Problem to solve –
Filter these entries down to lines holding "this".

(Dataset entries)
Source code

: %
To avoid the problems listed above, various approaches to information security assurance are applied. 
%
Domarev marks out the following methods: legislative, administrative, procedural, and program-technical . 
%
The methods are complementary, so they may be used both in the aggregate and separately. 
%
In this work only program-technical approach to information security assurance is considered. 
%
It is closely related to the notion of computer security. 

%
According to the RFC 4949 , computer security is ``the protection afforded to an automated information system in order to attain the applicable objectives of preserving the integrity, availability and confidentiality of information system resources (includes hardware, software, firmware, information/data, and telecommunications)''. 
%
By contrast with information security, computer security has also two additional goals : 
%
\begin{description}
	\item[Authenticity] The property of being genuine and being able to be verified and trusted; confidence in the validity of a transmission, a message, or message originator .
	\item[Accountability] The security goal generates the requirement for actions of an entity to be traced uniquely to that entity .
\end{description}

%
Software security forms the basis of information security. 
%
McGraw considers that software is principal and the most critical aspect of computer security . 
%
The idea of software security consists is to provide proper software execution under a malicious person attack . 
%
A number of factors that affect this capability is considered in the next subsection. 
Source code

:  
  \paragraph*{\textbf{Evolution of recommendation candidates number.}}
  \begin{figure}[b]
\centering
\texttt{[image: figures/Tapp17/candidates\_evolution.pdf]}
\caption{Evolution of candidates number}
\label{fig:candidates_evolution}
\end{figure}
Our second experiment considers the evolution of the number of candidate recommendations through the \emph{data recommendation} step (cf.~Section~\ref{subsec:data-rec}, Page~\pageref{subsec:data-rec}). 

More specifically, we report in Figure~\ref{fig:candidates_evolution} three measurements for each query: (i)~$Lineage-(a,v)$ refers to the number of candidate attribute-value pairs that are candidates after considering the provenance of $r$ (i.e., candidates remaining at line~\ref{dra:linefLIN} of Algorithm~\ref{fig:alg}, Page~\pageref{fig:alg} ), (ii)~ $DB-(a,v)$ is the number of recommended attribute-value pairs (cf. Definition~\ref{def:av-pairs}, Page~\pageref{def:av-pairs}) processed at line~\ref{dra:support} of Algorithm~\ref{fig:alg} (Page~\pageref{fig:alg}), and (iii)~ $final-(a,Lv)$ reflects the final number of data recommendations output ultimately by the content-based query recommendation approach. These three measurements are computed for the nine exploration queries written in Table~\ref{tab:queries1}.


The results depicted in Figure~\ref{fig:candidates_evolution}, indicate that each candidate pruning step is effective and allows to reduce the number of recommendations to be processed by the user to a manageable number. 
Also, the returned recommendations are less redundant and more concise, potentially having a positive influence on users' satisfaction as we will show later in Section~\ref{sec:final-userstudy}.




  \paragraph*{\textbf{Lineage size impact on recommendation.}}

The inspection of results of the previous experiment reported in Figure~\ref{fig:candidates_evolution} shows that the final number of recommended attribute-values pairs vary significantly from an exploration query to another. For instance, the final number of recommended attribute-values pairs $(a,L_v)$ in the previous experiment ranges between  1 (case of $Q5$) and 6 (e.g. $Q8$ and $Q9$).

Answer for the task –
In this work only program-technical approach to information security assurance is considered. 
A number of factors that affect this capability is considered in the next subsection. 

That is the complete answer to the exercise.